_WHAT YOU ARE ASKED TO DO:_ The answer must be a single number: the count of lines in the listing that hold the string "integer".
□ □ □ □
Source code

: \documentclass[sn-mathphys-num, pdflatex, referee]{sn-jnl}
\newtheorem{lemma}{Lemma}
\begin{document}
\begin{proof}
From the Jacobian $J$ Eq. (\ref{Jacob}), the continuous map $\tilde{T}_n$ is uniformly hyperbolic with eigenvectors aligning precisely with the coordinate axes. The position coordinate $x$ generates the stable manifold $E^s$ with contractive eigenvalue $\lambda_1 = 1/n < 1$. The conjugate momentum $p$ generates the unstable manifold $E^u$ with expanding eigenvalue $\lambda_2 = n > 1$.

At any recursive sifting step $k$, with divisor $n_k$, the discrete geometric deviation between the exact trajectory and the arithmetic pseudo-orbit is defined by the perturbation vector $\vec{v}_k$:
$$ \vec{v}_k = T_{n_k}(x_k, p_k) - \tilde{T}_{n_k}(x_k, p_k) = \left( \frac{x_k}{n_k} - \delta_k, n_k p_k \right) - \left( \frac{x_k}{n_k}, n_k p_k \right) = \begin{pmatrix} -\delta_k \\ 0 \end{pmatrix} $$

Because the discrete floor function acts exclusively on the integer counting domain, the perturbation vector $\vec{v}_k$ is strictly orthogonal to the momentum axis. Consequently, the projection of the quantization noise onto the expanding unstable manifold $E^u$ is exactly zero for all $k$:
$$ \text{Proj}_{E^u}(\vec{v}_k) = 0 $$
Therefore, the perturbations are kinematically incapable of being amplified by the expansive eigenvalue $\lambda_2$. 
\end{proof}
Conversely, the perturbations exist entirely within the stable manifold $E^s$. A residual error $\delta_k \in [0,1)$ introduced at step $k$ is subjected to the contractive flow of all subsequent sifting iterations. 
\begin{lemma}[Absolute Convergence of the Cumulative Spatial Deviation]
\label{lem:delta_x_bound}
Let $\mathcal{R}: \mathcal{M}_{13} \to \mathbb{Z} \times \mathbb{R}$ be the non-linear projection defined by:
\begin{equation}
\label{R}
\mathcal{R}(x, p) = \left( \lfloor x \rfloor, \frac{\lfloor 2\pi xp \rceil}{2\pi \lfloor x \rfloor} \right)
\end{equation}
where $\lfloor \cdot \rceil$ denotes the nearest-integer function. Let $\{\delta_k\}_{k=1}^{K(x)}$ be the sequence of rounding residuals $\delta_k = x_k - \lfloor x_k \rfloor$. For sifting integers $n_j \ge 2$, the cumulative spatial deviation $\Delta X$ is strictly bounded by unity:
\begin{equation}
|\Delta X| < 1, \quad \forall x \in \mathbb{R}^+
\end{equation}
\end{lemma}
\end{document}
□ □ □ □
_RESPONSE AREA:_ 2